Nakasone didn’t elaborate on the kinds of operations he meant, but many people assumed he was referring to computer network attacks — operations designed to degrade, disrupt, or destroy a target. Cyberattacks of this nature would seem to contradict the White House's stated policy that the U.S. will not directly engage with Russia in its war against Ukraine. They could also potentially escalate the conflict, and pull the U.S. directly into war with Russia.
Days after Nakasone’s statement, Russia appeared to interpret Nakasone’s remarks as proof that the U.S. had shifted its policy. The foreign ministry warned the U.S. not to provoke Russia with cyberattacks or it would take “firm and resolute” retaliatory measures with potentially catastrophic results. “[T]here will be no winners in a direct cyber clash of states,” the ministry said.

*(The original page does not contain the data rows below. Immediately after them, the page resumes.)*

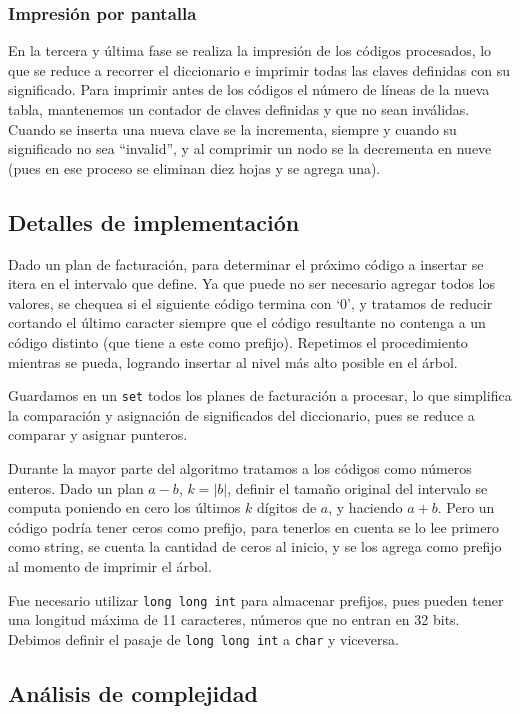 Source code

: \subsubsection*{Impresión por pantalla}

En la tercera y última fase se realiza la impresión de los códigos procesados,
lo que se reduce a recorrer el diccionario e imprimir todas las claves definidas
con su significado.
Para imprimir antes de los códigos el número de líneas de la nueva tabla,
mantenemos un contador de claves definidas y que no sean inválidas.
Cuando se inserta una nueva clave se la incrementa, siempre y cuando su significado
no sea ``invalid'', y al comprimir un nodo se la decrementa en nueve
(pues en ese proceso se eliminan diez hojas y se agrega una).

\subsection*{Detalles de implementación}

Dado un plan de facturación, para determinar el próximo código a insertar se
itera en el intervalo que define. Ya que puede no ser necesario agregar todos
los valores, se chequea si el siguiente código termina con `0', y tratamos
de reducir cortando el último caracter siempre que el código resultante no
contenga a un código distinto (que tiene a este como prefijo). Repetimos el
procedimiento mientras se pueda, logrando insertar al nivel más alto posible en
el árbol.

Guardamos en un {\tt set} todos los planes de facturación a procesar, lo que
simplifica la comparación y asignación de significados del diccionario,
pues se reduce a comparar y asignar punteros.

Durante la mayor parte del algoritmo tratamos a los códigos como números
enteros. Dado un plan $a-b$, $k=|b|$, definir el tamaño original del
intervalo se computa poniendo en cero los últimos $k$ dígitos de $a$,
y haciendo $a+b$. Pero un código podría tener ceros como prefijo, para
tenerlos en cuenta se lo lee primero como string, se cuenta la cantidad de
ceros al inicio, y se los agrega como prefijo al momento de imprimir el árbol.

Fue necesario utilizar {\tt long long int} para almacenar prefijos,
pues pueden tener una longitud máxima de 11 caracteres, números que no
entran en 32 bits. Debimos definir el pasaje de {\tt long long int} a {\tt char}
y viceversa.

\subsection*{Análisis de complejidad}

But when asked during a White House press conference whether the offensive cyber operations contradicted the administration’s policy against direct involvement in the conflict, press secretary Karine Jean-Pierre said they didn’t.
“[W]e just don’t see it as such.… So, the answer is just simply: No,” she said.
She didn’t elaborate on the operations or explain why the administration thinks they don’t cross a line.
So how could both statements be true — that the US is engaging in cyber offensive operations, and the operations don’t contradict White House policy?
I spoke with three experts, who provided insight on the matter: Gary Corn was general counsel for U.S. Cyber Command from 2014 to 2019 and is now director of the Tech, Law and Security program at American University. Gary Brown was the first senior legal counsel for U.S. Cyber Command when it launched a decade ago and is currently associate dean of academics and professor of cyber law at National Defense University. The third expert is a current government official involved in decisions about U.S. cyber operations, who asked to remain anonymous because he’s not authorized to discuss such matters.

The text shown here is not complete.